A red revolution with quantum machine learning

News

Quantum-mechanical modelling and machine learning can accelerate the design of semiconductor devices, such as polychromatic LEDs based on InGaN

BY NICK PANT FROM THE UNIVERSITY OF TEXAS AT AUSTIN

At the heart of humanity’s digital revolution is device miniaturisation. Efforts began with the scaling of the transistor, shrinking at a rate described by Moore’s law. Now the LED is following suit, with these miniature marvels promising to unleash a new generation of display technologies that seamlessly blur the lines between reality and virtual reality. Due to this, there are tremendous opportunities for microLEDs in mini projectors in mobile phones, as well as in 3D near-eye glasses and other applications, where they will deliver a tremendous improvement to wearable displays. Such advancements will reshape our interactions with the digital world by influencing how we consume media, access education, and connect with our colleagues.

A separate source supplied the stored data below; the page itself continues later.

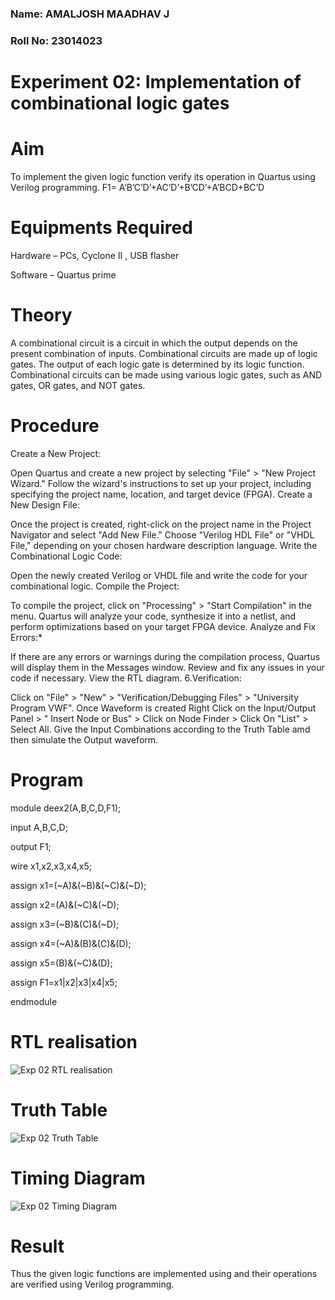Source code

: ### Name: AMALJOSH MAADHAV J

### Roll No: 23014023

# Experiment 02: Implementation of combinational logic gates

# Aim
To implement the given logic function verify its operation in Quartus using Verilog programming.
 F1= A’B’C’D’+AC’D’+B’CD’+A’BCD+BC’D
# Equipments Required
Hardware – PCs, Cyclone II , USB flasher

Software – Quartus prime
# Theory
A combinational circuit is a circuit in which the output depends on the present combination of inputs. Combinational circuits are made up of logic gates. The output of each logic gate is determined by its logic function. Combinational circuits can be made using various logic gates, such as AND gates, OR gates, and NOT gates.

# Procedure
Create a New Project:

Open Quartus and create a new project by selecting "File" > "New Project Wizard."
Follow the wizard's instructions to set up your project, including specifying the project name, location, and target device (FPGA).
Create a New Design File:

Once the project is created, right-click on the project name in the Project Navigator and select "Add New File."
Choose "Verilog HDL File" or "VHDL File," depending on your chosen hardware description language.
Write the Combinational Logic Code:

Open the newly created Verilog or VHDL file and write the code for your combinational logic.
Compile the Project:

To compile the project, click on "Processing" > "Start Compilation" in the menu.
Quartus will analyze your code, synthesize it into a netlist, and perform optimizations based on your target FPGA device.
Analyze and Fix Errors:*

If there are any errors or warnings during the compilation process, Quartus will display them in the Messages window.
Review and fix any issues in your code if necessary.
View the RTL diagram.
6.Verification:

Click on "File" > "New" > "Verification/Debugging Files" > "University Program VWF".
Once Waveform is created Right Click on the Input/Output Panel > " Insert Node or Bus" > Click on Node Finder > Click On "List" > Select All.
Give the Input Combinations according to the Truth Table amd then simulate the Output waveform.

# Program
module deex2(A,B,C,D,F1);

input A,B,C,D;

output F1;

wire x1,x2,x3,x4,x5;

assign x1=(~A)&(~B)&(~C)&(~D);

assign x2=(A)&(~C)&(~D);

assign x3=(~B)&(C)&(~D);

assign x4=(~A)&(B)&(C)&(D);

assign x5=(B)&(~C)&(D);

assign F1=x1|x2|x3|x4|x5;

endmodule

# RTL realisation
![Exp 02 RTL realisation](https://github.com/amal-2006/Experiment--02-Implementation-of-combinational-logic-/assets/148410730/bce0eba8-f13d-4d55-8627-74b6c130b0d5)


# Truth Table
![Exp 02 Truth Table](https://github.com/amal-2006/Experiment--02-Implementation-of-combinational-logic-/assets/148410730/85e547b6-1c5e-4c80-8ed1-f281fa2b589b)


# Timing Diagram
![Exp 02 Timing Diagram](https://github.com/amal-2006/Experiment--02-Implementation-of-combinational-logic-/assets/148410730/6fb71a8b-96a8-4403-abf9-0adc920492af)


# Result
Thus the given logic functions are implemented using  and their operations are verified using Verilog programming.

However, we should not get ahead of ourselves. While miniaturisation of the LED holds much promise, its execution poses significant engineering challenges.

One of the greatest obstacles to success is related to the materials that are used to produce these emitters. Blue and green LEDs are made with InGaN quantum wells (see Figure 1 (a)), while those that emit in the red feature quantum wells made from InGaP. These two classes of semiconductors have entirely different crystal structures, with lattice constants that differ by 30 percent – for epitaxial growth, that’s an enormous disparity. Due to this, it is exceedingly difficult and expensive to create monolithic micron-scale pixels by integrating red InGaP LEDs with their green and blue InGaN cousins.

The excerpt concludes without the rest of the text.